[Collected data]
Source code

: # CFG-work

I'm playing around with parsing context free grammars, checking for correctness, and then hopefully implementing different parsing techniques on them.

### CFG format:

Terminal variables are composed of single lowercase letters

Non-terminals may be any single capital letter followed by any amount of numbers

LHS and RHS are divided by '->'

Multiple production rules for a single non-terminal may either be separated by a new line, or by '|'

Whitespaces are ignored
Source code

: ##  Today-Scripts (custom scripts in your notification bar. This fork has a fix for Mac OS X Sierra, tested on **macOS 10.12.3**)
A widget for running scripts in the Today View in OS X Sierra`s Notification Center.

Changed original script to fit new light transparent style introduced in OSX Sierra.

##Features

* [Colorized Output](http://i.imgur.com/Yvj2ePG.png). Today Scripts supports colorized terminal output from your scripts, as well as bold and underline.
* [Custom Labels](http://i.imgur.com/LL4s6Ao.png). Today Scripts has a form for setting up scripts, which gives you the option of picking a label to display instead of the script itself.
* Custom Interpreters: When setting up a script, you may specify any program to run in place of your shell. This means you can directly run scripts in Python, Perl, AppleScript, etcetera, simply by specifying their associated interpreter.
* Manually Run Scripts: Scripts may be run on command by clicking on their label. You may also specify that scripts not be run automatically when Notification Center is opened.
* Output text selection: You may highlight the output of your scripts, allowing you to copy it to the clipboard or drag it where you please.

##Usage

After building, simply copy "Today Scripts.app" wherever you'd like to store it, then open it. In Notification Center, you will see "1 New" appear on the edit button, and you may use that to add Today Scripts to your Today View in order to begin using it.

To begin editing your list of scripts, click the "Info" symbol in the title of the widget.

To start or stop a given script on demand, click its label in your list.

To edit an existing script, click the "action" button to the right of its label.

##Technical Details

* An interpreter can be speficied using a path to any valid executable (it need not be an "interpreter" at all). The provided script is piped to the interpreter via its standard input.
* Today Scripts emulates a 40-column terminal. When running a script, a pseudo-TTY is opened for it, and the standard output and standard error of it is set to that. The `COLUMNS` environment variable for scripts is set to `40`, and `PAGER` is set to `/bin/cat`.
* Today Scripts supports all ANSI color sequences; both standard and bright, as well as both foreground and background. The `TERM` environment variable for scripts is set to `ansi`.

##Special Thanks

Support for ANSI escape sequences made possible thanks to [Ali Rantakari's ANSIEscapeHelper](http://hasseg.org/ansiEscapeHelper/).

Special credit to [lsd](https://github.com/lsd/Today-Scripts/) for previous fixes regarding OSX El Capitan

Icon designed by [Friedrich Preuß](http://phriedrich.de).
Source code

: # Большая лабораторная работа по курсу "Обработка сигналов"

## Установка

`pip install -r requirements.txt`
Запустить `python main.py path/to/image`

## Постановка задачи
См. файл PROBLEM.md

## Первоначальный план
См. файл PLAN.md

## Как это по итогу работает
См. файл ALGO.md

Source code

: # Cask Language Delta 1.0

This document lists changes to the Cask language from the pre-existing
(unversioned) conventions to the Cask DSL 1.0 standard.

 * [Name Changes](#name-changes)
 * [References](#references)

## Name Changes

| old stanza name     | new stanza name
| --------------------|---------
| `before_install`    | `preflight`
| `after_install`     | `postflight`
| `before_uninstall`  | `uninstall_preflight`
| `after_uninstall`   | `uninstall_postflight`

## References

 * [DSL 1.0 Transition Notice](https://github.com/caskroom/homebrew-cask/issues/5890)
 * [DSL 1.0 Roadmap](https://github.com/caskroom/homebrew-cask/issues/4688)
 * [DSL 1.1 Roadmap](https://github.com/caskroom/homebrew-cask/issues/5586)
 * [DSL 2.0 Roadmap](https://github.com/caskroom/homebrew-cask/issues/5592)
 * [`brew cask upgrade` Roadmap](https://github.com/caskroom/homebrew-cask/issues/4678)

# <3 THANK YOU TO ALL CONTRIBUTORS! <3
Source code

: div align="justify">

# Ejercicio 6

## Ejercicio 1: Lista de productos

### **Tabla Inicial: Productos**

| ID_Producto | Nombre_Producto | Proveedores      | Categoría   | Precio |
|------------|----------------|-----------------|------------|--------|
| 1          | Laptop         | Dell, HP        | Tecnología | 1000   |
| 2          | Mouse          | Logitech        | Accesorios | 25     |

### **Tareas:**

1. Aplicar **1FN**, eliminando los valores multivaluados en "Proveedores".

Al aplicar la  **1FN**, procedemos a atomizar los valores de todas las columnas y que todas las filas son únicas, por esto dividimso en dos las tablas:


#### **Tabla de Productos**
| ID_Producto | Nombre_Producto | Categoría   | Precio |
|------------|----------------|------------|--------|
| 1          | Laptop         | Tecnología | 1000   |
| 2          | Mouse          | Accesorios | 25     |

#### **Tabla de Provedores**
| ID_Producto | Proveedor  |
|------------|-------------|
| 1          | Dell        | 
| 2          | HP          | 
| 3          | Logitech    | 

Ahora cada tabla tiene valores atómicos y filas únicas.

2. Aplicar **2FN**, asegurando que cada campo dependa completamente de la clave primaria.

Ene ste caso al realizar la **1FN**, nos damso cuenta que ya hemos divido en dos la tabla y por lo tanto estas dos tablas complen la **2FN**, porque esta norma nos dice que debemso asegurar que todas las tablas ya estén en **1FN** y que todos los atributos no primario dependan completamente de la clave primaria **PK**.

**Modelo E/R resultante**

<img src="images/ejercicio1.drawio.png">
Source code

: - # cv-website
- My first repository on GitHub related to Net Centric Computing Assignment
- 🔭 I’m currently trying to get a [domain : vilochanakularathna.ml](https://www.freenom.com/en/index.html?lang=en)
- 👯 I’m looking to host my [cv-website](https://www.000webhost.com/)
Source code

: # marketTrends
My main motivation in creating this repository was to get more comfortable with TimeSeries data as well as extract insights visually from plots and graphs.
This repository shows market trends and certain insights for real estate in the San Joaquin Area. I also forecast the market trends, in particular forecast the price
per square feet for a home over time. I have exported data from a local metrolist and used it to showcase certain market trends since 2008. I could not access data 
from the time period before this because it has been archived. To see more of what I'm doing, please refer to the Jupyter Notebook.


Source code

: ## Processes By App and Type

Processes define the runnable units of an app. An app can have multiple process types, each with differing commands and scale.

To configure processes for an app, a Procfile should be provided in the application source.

→ Work task:
From the records above, reproduce exactly the lines from the one with "См. файл PROBLEM.md" to the one with "## Ejercicio 1: Lista de productos", both included, and no others.

→ Task answer:
См. файл PROBLEM.md

## Первоначальный план
См. файл PLAN.md

## Как это по итогу работает
См. файл ALGO.md

Source code

: # Cask Language Delta 1.0

This document lists changes to the Cask language from the pre-existing
(unversioned) conventions to the Cask DSL 1.0 standard.

 * [Name Changes](#name-changes)
 * [References](#references)

## Name Changes

| old stanza name     | new stanza name
| --------------------|---------
| `before_install`    | `preflight`
| `after_install`     | `postflight`
| `before_uninstall`  | `uninstall_preflight`
| `after_uninstall`   | `uninstall_postflight`

## References

 * [DSL 1.0 Transition Notice](https://github.com/caskroom/homebrew-cask/issues/5890)
 * [DSL 1.0 Roadmap](https://github.com/caskroom/homebrew-cask/issues/4688)
 * [DSL 1.1 Roadmap](https://github.com/caskroom/homebrew-cask/issues/5586)
 * [DSL 2.0 Roadmap](https://github.com/caskroom/homebrew-cask/issues/5592)
 * [`brew cask upgrade` Roadmap](https://github.com/caskroom/homebrew-cask/issues/4678)

# <3 THANK YOU TO ALL CONTRIBUTORS! <3
Source code

: div align="justify">

# Ejercicio 6

## Ejercicio 1: Lista de productos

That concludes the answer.